- _What to do_
Only the lines from the top of the records below through the line containing "The starting coordinates" should be printed, exactly and without pictures.

===

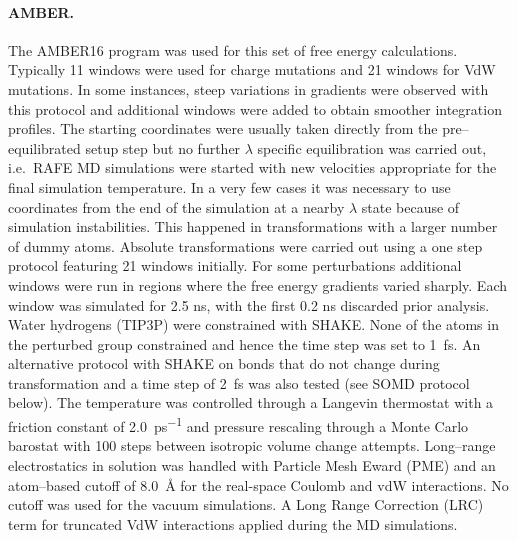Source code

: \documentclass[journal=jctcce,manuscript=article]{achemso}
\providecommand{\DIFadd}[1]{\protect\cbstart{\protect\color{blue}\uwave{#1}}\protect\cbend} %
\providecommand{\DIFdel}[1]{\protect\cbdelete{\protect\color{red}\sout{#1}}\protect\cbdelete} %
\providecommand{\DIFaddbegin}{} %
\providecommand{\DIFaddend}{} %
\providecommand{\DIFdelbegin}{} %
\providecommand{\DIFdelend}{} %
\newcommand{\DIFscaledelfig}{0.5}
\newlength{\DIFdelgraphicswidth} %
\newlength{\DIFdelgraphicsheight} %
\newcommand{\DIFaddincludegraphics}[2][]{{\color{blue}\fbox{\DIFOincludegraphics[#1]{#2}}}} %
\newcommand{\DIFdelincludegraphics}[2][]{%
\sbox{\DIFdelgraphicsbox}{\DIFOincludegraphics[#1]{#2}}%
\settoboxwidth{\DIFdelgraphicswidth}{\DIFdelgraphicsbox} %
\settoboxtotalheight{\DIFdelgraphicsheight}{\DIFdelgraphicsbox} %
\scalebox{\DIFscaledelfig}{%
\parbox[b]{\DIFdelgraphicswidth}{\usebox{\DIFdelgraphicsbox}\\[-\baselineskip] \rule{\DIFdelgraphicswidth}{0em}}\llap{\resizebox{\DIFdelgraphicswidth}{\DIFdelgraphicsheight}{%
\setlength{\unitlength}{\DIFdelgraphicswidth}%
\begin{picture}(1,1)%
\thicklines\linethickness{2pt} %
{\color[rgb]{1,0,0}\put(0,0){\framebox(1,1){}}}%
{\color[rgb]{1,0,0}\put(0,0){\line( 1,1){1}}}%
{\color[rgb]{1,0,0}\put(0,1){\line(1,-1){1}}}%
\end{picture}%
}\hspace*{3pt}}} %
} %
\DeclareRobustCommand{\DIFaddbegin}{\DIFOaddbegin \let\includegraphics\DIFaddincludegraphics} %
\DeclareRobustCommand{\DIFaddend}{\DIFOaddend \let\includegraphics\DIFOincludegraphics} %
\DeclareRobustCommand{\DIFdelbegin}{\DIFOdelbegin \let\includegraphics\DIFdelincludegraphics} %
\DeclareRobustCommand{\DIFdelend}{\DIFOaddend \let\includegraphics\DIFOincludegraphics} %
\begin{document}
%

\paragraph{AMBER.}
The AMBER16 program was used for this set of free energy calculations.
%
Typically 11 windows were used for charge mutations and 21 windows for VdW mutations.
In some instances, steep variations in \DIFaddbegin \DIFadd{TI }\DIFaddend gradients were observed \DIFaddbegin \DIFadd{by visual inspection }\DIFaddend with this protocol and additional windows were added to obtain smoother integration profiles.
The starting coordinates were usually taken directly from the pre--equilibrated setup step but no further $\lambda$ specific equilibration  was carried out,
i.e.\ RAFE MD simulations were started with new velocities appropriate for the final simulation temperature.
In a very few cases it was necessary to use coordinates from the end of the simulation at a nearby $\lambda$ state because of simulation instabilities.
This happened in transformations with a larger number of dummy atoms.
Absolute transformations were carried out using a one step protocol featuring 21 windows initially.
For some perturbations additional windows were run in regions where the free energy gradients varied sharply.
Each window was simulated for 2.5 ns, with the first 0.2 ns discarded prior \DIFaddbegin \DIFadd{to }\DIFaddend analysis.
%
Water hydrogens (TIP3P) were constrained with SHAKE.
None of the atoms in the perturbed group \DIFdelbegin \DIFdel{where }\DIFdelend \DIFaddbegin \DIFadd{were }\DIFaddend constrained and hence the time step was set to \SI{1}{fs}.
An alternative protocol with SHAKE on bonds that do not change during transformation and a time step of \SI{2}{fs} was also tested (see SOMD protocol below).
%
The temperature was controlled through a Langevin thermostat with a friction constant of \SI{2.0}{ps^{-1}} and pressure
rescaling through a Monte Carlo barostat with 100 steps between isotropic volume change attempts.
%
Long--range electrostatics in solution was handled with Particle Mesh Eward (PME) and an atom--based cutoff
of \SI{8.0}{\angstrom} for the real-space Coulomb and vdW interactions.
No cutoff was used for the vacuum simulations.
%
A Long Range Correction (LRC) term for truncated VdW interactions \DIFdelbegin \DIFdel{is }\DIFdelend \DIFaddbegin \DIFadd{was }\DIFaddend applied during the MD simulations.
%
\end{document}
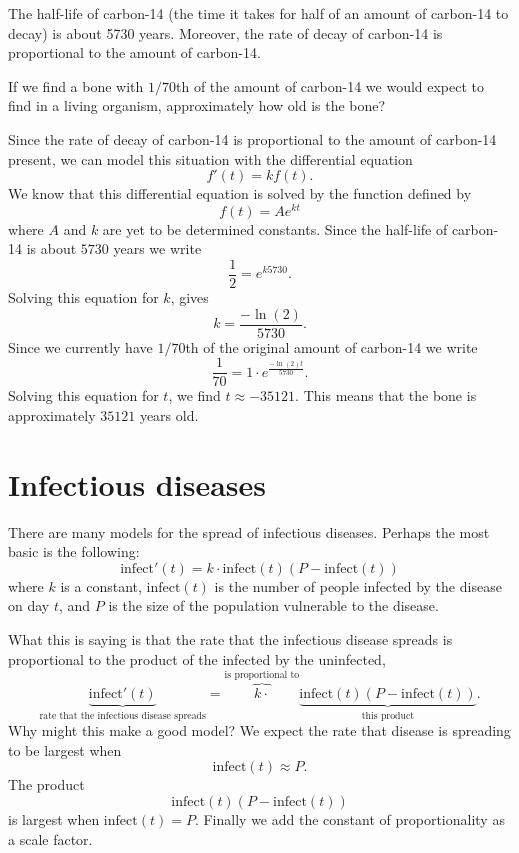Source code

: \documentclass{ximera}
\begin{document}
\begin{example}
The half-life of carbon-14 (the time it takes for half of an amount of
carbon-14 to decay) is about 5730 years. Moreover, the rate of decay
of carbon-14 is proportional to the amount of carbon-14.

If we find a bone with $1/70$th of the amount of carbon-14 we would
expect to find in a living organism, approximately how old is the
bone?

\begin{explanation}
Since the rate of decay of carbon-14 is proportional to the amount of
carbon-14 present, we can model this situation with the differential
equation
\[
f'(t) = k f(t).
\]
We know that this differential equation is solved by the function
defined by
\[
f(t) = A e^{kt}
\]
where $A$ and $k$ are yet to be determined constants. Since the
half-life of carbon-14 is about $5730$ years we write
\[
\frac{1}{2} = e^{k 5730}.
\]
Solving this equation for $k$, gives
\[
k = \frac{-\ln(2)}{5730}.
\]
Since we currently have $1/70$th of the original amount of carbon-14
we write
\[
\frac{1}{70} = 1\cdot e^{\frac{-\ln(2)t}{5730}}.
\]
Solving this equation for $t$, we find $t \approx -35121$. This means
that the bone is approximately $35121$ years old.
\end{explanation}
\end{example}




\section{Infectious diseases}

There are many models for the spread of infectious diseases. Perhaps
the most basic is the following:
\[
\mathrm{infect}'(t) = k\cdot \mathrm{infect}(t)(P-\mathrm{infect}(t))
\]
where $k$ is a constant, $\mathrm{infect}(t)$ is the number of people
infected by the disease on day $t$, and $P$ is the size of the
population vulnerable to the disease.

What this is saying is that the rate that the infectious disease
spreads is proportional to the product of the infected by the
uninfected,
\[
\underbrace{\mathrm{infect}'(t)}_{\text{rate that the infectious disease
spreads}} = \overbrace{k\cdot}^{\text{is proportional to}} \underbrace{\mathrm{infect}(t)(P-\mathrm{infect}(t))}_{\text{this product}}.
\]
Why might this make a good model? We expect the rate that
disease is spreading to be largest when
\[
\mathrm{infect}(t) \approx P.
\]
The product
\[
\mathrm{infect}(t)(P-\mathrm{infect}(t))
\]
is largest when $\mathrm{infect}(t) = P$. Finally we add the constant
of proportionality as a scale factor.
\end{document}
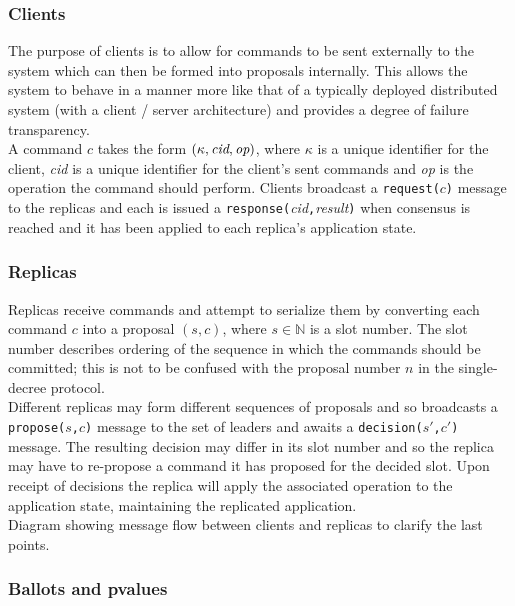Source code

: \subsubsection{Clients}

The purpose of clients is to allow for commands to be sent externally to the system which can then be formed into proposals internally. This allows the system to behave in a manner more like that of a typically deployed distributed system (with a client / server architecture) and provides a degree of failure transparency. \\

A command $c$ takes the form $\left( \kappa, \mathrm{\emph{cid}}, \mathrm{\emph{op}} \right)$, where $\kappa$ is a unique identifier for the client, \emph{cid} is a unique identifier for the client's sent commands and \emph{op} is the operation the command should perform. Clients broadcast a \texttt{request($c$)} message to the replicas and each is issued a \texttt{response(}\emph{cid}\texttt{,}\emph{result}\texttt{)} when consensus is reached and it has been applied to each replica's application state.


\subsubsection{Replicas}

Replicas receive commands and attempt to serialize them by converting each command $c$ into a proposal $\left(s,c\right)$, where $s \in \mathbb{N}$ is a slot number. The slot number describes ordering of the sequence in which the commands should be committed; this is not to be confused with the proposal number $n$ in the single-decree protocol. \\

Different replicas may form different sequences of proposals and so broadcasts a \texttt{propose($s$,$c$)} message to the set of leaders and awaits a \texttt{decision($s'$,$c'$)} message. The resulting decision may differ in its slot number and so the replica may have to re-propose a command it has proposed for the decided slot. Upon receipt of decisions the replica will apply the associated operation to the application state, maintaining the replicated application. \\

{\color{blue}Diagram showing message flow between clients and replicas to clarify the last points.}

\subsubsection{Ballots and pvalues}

===

- _Result for this exercise_
Source code

: \documentclass[journal=jctcce,manuscript=article]{achemso}
\providecommand{\DIFadd}[1]{\protect\cbstart{\protect\color{blue}\uwave{#1}}\protect\cbend} %
\providecommand{\DIFdel}[1]{\protect\cbdelete{\protect\color{red}\sout{#1}}\protect\cbdelete} %
\providecommand{\DIFaddbegin}{} %
\providecommand{\DIFaddend}{} %
\providecommand{\DIFdelbegin}{} %
\providecommand{\DIFdelend}{} %
\newcommand{\DIFscaledelfig}{0.5}
\newlength{\DIFdelgraphicswidth} %
\newlength{\DIFdelgraphicsheight} %
\newcommand{\DIFaddincludegraphics}[2][]{{\color{blue}\fbox{\DIFOincludegraphics[#1]{#2}}}} %
\newcommand{\DIFdelincludegraphics}[2][]{%
\sbox{\DIFdelgraphicsbox}{\DIFOincludegraphics[#1]{#2}}%
\settoboxwidth{\DIFdelgraphicswidth}{\DIFdelgraphicsbox} %
\settoboxtotalheight{\DIFdelgraphicsheight}{\DIFdelgraphicsbox} %
\scalebox{\DIFscaledelfig}{%
\parbox[b]{\DIFdelgraphicswidth}{\usebox{\DIFdelgraphicsbox}\\[-\baselineskip] \rule{\DIFdelgraphicswidth}{0em}}\llap{\resizebox{\DIFdelgraphicswidth}{\DIFdelgraphicsheight}{%
\setlength{\unitlength}{\DIFdelgraphicswidth}%
\begin{picture}(1,1)%
\thicklines\linethickness{2pt} %
{\color[rgb]{1,0,0}\put(0,0){\framebox(1,1){}}}%
{\color[rgb]{1,0,0}\put(0,0){\line( 1,1){1}}}%
{\color[rgb]{1,0,0}\put(0,1){\line(1,-1){1}}}%
\end{picture}%
}\hspace*{3pt}}} %
} %
\DeclareRobustCommand{\DIFaddbegin}{\DIFOaddbegin \let\includegraphics\DIFaddincludegraphics} %
\DeclareRobustCommand{\DIFaddend}{\DIFOaddend \let\includegraphics\DIFOincludegraphics} %
\DeclareRobustCommand{\DIFdelbegin}{\DIFOdelbegin \let\includegraphics\DIFdelincludegraphics} %
\DeclareRobustCommand{\DIFdelend}{\DIFOaddend \let\includegraphics\DIFOincludegraphics} %
\begin{document}
%

\paragraph{AMBER.}
The AMBER16 program was used for this set of free energy calculations.
%
Typically 11 windows were used for charge mutations and 21 windows for VdW mutations.
In some instances, steep variations in \DIFaddbegin \DIFadd{TI }\DIFaddend gradients were observed \DIFaddbegin \DIFadd{by visual inspection }\DIFaddend with this protocol and additional windows were added to obtain smoother integration profiles.
The starting coordinates were usually taken directly from the pre--equilibrated setup step but no further $\lambda$ specific equilibration  was carried out,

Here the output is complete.